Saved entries
'''
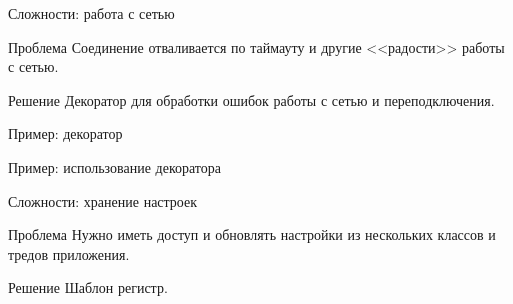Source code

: \documentclass{beamer}
\begin{document}
\begin{frame}{Сложности: работа с сетью}

\begin{block}{Проблема}
Соединение отваливается по таймауту и другие <<радости>> работы с сетью.
\end{block}

\begin{block}{Решение}
Декоратор для обработки ошибок работы с сетью и переподключения.
\end{block}
\end{frame}

\begin{frame}{Пример: декоратор}

\end{frame}


\begin{frame}{Пример: использование декоратора}

\end{frame}


\begin{frame}{Сложности: хранение настроек}

\begin{block}{Проблема}
Нужно иметь доступ и обновлять настройки из нескольких классов и тредов приложения.
\end{block}

\begin{block}{Решение}
Шаблон регистр.
\end{block}
\end{frame}
\end{document}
'''
▶ **Required work**
Filter the data, keeping only the lines that contain "Сложности".

▶ **Solution below**
\begin{frame}{Сложности: работа с сетью}
\begin{frame}{Сложности: хранение настроек}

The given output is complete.